▼▼▼

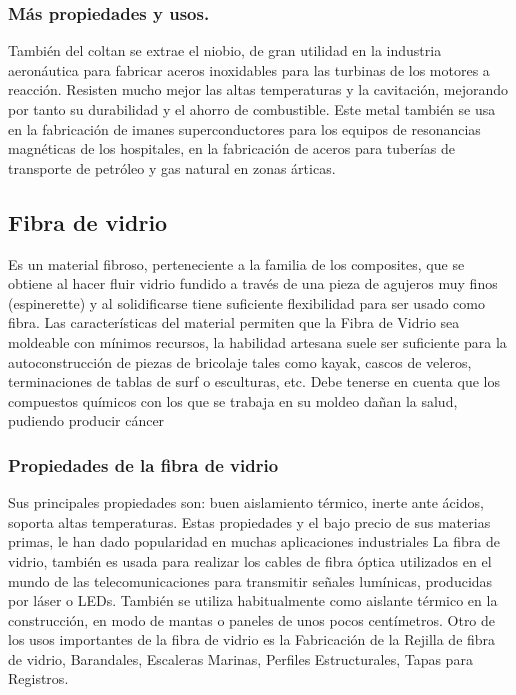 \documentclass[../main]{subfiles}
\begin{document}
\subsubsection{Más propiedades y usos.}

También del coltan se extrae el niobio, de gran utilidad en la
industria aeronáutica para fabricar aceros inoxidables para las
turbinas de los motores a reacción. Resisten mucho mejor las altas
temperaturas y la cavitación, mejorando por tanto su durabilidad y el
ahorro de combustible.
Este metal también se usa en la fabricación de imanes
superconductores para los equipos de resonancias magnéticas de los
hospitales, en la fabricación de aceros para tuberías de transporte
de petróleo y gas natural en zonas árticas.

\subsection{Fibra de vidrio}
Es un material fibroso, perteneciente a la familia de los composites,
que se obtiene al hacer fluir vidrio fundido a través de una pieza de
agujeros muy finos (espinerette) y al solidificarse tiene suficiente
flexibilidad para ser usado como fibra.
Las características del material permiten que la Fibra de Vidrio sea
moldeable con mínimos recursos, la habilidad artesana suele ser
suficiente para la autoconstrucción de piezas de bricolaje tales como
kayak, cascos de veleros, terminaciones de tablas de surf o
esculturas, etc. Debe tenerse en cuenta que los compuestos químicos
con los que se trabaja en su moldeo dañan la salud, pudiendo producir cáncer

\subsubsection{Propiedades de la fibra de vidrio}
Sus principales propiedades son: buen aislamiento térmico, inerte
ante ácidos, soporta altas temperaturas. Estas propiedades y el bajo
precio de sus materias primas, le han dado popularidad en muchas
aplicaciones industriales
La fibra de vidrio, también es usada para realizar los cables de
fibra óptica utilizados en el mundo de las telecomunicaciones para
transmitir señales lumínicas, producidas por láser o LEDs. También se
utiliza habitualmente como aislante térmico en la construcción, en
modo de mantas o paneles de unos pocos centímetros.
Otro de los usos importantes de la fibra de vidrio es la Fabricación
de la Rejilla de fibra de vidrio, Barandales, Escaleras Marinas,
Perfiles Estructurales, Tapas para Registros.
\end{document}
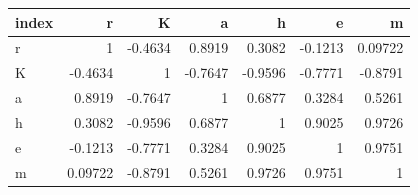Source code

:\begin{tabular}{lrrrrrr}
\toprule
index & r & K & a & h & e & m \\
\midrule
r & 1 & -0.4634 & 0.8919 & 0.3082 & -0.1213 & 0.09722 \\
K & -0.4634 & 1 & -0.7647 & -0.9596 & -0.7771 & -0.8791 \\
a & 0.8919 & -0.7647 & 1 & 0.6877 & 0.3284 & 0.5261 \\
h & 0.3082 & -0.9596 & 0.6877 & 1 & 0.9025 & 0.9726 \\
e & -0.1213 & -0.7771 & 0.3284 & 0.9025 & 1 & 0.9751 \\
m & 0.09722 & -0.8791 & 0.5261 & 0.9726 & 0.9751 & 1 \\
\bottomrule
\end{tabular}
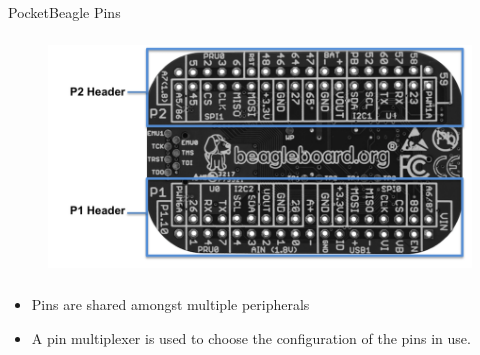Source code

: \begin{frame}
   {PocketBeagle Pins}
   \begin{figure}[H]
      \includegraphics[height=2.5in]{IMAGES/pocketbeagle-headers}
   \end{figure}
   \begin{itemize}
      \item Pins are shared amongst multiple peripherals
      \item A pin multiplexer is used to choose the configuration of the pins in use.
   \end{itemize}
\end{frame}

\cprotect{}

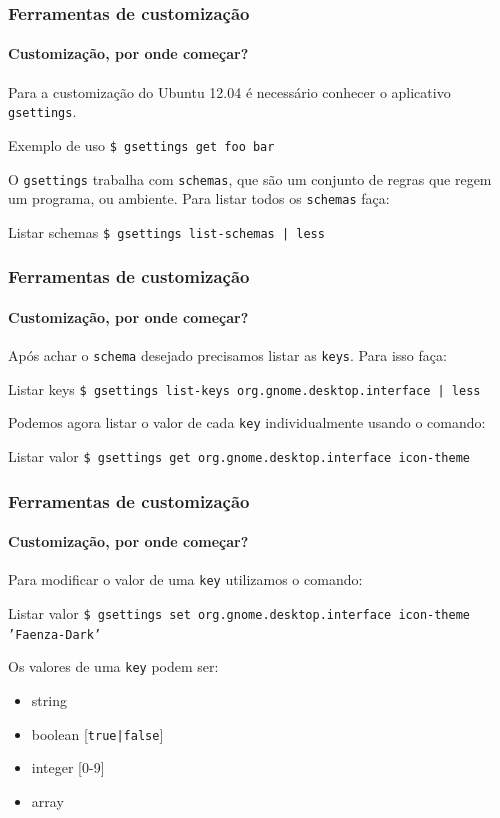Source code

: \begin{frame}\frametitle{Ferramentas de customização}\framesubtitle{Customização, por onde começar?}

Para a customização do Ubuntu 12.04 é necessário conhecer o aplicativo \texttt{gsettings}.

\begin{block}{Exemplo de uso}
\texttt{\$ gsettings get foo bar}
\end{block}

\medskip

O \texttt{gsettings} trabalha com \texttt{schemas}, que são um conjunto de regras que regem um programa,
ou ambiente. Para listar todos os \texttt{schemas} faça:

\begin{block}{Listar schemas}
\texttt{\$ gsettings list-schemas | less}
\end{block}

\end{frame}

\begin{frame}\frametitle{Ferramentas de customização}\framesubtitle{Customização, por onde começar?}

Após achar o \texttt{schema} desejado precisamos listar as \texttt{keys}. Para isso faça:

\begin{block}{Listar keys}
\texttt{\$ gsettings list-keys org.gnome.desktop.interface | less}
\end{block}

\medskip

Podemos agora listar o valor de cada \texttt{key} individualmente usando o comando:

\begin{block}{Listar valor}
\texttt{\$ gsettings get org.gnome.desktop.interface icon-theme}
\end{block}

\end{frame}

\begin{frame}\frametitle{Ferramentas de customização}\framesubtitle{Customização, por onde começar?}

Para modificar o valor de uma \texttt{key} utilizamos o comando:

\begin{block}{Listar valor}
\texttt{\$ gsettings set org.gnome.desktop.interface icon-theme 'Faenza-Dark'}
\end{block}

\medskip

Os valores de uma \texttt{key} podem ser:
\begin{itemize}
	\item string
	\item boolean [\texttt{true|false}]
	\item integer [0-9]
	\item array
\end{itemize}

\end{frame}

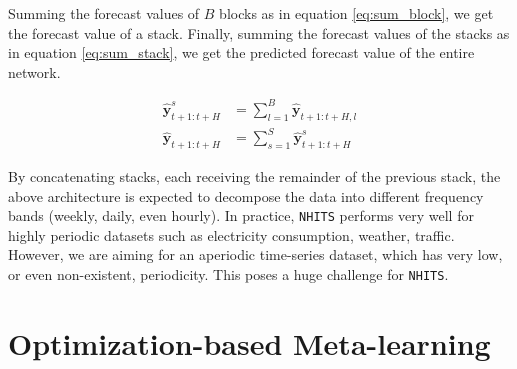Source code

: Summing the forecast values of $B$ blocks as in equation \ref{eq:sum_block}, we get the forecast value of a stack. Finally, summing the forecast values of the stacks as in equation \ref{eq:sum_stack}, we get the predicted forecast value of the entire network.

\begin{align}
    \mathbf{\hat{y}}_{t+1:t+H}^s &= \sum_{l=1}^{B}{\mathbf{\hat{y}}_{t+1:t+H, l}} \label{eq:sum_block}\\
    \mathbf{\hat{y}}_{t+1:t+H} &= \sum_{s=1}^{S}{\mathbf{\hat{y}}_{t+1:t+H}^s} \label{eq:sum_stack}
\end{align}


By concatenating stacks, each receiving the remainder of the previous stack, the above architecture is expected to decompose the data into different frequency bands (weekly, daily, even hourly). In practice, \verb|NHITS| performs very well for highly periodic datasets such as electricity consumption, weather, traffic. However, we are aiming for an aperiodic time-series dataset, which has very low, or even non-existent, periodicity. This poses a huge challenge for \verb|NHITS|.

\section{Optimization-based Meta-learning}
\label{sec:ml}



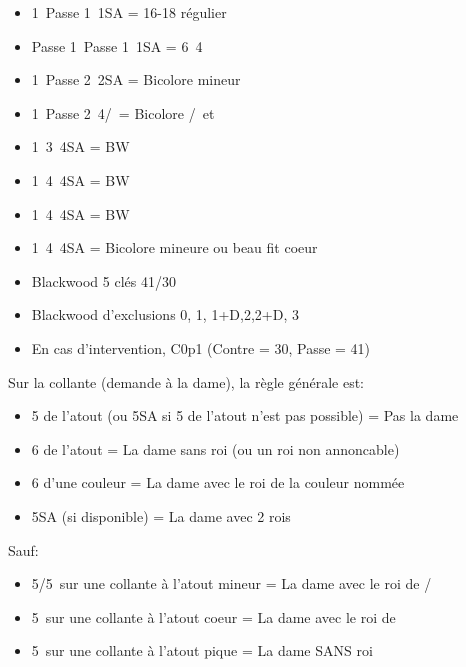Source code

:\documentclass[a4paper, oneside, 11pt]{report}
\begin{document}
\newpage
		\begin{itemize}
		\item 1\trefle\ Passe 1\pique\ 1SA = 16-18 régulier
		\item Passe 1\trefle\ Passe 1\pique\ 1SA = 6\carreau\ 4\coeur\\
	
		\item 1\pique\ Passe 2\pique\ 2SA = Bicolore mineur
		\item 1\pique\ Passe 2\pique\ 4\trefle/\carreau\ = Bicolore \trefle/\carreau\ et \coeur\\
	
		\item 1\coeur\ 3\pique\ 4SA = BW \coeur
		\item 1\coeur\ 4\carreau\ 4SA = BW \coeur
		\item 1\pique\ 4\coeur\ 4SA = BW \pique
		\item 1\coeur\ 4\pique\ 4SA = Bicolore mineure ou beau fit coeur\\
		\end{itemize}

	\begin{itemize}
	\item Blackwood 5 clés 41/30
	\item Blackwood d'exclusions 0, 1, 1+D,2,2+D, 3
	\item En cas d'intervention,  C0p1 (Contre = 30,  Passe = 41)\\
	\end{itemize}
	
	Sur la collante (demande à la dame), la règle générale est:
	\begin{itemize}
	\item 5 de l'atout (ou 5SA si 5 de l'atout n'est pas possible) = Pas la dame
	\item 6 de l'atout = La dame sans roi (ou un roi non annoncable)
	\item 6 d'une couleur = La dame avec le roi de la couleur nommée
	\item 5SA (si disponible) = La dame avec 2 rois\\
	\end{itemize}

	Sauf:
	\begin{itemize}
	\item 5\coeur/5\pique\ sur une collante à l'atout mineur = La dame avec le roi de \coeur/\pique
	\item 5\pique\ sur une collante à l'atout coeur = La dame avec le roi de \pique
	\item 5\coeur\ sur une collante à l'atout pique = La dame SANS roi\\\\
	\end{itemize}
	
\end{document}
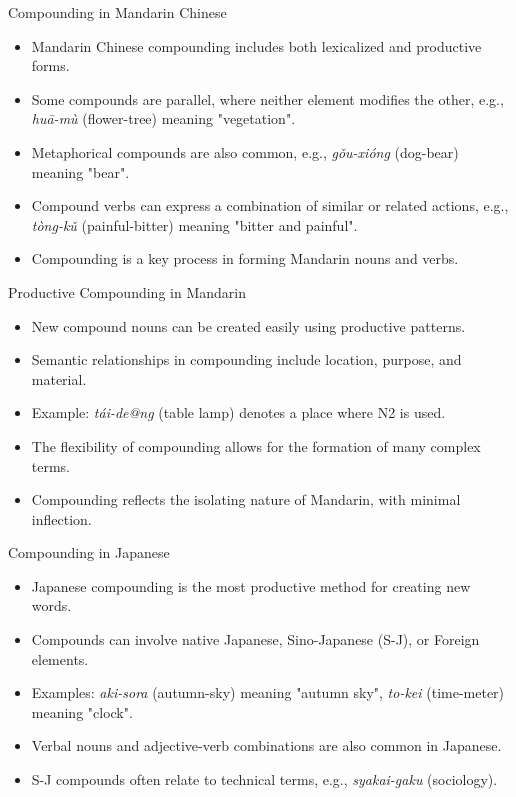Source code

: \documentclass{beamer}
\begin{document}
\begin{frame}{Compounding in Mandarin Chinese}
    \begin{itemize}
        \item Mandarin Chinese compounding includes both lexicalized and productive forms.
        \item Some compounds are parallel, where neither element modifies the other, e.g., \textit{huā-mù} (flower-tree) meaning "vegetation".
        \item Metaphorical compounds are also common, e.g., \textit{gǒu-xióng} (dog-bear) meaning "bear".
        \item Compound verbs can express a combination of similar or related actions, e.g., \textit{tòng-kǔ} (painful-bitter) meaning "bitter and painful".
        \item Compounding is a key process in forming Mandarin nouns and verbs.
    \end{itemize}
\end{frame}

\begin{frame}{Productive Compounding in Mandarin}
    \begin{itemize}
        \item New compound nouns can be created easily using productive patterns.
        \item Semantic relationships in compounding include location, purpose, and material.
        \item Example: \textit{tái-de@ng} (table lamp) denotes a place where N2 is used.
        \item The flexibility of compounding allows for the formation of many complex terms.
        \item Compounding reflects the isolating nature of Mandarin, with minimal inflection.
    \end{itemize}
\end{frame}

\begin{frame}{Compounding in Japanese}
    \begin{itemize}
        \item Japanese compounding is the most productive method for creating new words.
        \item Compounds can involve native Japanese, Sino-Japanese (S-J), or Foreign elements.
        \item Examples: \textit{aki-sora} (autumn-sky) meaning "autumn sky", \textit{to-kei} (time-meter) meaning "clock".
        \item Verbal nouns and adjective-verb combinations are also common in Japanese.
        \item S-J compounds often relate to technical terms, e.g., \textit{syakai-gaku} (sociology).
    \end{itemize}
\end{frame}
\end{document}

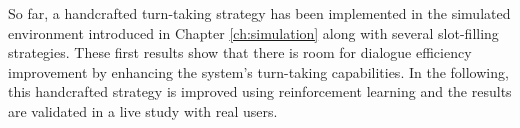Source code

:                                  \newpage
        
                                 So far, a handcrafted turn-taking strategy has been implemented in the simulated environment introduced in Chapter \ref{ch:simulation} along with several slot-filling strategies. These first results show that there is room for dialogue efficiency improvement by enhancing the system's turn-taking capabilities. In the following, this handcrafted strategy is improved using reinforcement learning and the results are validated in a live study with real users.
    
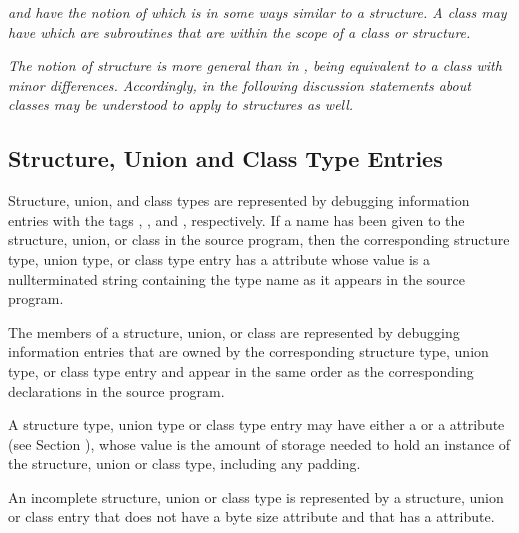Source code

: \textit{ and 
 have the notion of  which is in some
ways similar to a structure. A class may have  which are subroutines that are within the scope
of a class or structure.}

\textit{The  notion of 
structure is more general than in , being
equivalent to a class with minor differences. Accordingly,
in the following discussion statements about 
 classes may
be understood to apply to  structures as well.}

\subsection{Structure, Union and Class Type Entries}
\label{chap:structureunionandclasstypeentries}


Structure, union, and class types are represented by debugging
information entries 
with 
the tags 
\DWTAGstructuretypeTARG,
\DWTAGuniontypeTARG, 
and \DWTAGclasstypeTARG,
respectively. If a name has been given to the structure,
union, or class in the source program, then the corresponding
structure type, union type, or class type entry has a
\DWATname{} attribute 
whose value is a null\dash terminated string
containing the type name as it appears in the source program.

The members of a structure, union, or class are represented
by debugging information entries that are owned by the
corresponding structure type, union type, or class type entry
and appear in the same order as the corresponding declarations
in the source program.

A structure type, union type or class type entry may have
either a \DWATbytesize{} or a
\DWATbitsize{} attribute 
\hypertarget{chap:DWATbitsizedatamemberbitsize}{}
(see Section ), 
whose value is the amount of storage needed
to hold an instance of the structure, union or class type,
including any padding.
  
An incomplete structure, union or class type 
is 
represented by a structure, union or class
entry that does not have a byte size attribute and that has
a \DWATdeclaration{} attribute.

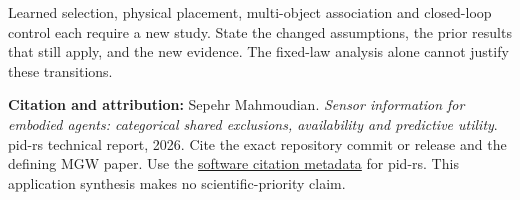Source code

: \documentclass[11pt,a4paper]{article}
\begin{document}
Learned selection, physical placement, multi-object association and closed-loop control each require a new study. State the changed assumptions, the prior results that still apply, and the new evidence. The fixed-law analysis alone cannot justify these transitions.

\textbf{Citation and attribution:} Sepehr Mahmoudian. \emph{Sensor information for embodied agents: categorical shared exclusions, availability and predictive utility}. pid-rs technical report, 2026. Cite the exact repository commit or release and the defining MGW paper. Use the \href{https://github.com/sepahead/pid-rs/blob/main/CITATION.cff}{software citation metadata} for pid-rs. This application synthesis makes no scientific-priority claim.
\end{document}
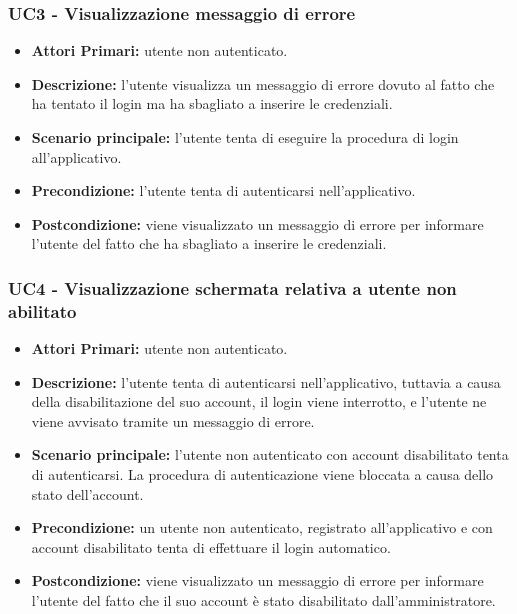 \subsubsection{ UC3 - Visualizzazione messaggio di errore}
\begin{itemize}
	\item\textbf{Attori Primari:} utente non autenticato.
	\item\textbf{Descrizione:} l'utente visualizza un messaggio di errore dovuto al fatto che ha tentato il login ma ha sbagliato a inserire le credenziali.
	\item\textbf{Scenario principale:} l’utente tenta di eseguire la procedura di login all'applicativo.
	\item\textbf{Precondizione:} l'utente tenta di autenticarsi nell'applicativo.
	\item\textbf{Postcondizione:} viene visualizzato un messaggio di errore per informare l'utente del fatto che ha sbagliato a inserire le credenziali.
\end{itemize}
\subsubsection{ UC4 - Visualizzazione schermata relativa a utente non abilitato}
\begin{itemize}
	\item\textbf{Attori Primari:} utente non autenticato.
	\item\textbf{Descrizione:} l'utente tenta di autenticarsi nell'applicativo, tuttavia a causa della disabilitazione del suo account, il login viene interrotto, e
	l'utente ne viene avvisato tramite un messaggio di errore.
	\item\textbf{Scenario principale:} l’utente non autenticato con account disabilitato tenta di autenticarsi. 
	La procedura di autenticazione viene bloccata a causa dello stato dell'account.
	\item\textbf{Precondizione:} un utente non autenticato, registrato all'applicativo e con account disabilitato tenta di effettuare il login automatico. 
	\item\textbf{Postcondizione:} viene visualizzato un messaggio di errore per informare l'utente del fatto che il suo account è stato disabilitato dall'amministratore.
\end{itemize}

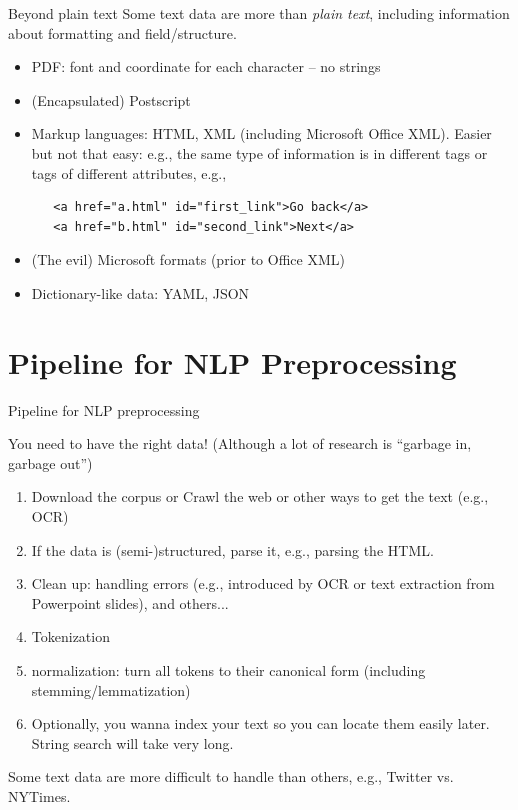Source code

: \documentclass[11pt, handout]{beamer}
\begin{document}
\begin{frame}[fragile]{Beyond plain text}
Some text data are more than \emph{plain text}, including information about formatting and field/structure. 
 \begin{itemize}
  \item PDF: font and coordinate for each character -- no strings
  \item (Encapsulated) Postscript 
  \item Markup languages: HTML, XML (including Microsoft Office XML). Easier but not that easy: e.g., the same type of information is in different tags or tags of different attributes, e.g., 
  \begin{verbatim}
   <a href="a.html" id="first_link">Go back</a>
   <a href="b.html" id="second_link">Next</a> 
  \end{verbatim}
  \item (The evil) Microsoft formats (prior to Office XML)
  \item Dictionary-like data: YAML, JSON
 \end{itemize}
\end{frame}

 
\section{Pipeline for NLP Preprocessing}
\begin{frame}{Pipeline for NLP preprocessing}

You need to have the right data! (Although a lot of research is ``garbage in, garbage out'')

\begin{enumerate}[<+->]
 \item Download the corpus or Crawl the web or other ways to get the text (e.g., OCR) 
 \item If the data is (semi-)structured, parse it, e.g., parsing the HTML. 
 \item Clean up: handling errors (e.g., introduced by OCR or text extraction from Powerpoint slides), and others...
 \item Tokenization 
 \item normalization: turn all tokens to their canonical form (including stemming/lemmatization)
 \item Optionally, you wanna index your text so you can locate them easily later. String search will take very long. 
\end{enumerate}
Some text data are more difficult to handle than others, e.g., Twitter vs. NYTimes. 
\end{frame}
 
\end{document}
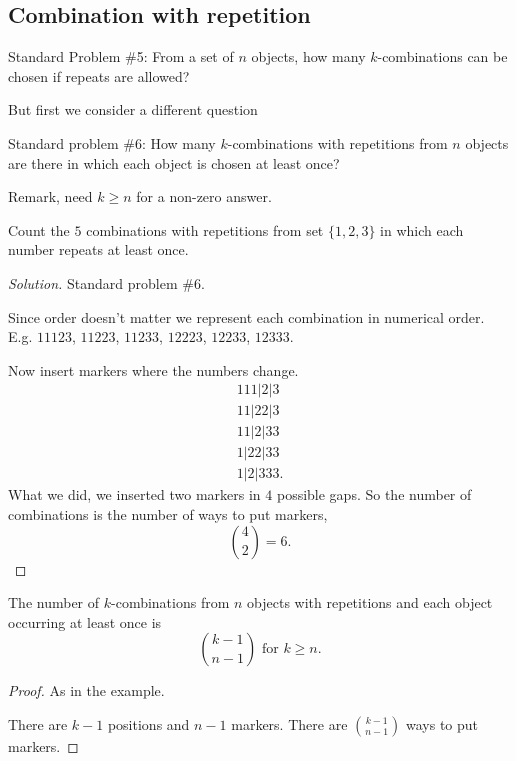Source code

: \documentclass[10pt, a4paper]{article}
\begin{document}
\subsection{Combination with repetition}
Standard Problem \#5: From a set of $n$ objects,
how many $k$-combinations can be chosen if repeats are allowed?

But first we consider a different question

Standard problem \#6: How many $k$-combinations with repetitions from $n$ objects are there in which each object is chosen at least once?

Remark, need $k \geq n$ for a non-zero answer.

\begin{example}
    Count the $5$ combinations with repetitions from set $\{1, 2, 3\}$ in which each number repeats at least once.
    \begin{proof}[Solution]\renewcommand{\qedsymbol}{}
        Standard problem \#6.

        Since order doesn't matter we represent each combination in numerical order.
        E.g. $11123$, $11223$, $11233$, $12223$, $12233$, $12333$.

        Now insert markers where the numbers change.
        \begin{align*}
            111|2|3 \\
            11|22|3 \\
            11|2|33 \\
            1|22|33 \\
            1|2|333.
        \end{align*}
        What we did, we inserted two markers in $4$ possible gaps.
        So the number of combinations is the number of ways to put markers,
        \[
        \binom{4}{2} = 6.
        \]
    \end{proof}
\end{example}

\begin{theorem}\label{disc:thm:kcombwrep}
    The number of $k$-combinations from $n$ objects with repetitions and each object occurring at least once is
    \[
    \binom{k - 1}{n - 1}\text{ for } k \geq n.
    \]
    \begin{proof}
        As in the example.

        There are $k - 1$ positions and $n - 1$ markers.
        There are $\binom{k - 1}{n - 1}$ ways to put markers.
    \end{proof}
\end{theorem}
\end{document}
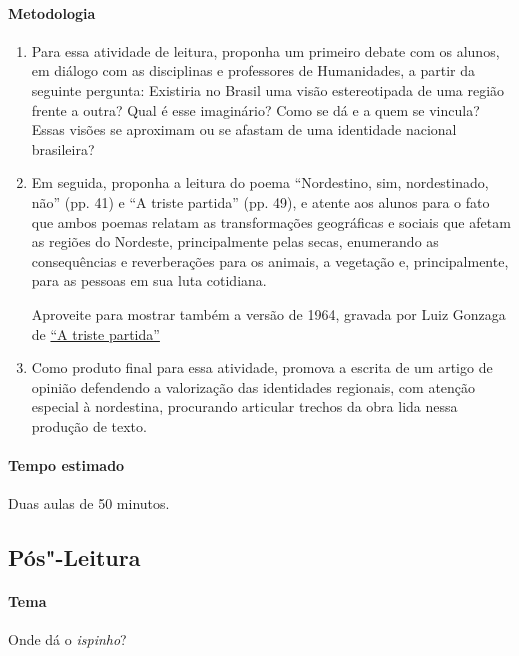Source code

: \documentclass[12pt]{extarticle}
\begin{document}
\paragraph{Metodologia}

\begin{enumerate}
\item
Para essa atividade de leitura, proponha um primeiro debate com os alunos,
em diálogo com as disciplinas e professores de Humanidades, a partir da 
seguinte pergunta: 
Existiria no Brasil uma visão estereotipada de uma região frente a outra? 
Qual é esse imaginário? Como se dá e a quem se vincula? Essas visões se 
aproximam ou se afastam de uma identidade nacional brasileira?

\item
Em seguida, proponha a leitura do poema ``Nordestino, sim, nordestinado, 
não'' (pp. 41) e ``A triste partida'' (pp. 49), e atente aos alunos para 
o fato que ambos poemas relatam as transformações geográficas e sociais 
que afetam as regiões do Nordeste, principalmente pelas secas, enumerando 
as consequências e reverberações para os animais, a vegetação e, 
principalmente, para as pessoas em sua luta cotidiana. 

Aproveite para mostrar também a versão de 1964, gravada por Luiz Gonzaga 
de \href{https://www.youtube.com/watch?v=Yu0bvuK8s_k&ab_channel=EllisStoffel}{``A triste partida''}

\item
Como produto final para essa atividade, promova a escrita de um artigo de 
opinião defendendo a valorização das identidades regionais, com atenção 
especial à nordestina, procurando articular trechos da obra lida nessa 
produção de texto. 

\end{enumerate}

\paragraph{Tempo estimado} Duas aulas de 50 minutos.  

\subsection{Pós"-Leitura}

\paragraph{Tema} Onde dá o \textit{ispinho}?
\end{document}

▲▲▲

#### WHAT IS EXPECTED
Wherever the string "customização" shows up in the material, copy the line that holds it.

#### SOLUTION
: \begin{frame}\frametitle{Ferramentas de customização}\framesubtitle{Customização, por onde começar?}
Para a customização do Ubuntu 12.04 é necessário conhecer o aplicativo \texttt{gsettings}.
\begin{frame}\frametitle{Ferramentas de customização}\framesubtitle{Customização, por onde começar?}
\begin{frame}\frametitle{Ferramentas de customização}\framesubtitle{Customização, por onde começar?}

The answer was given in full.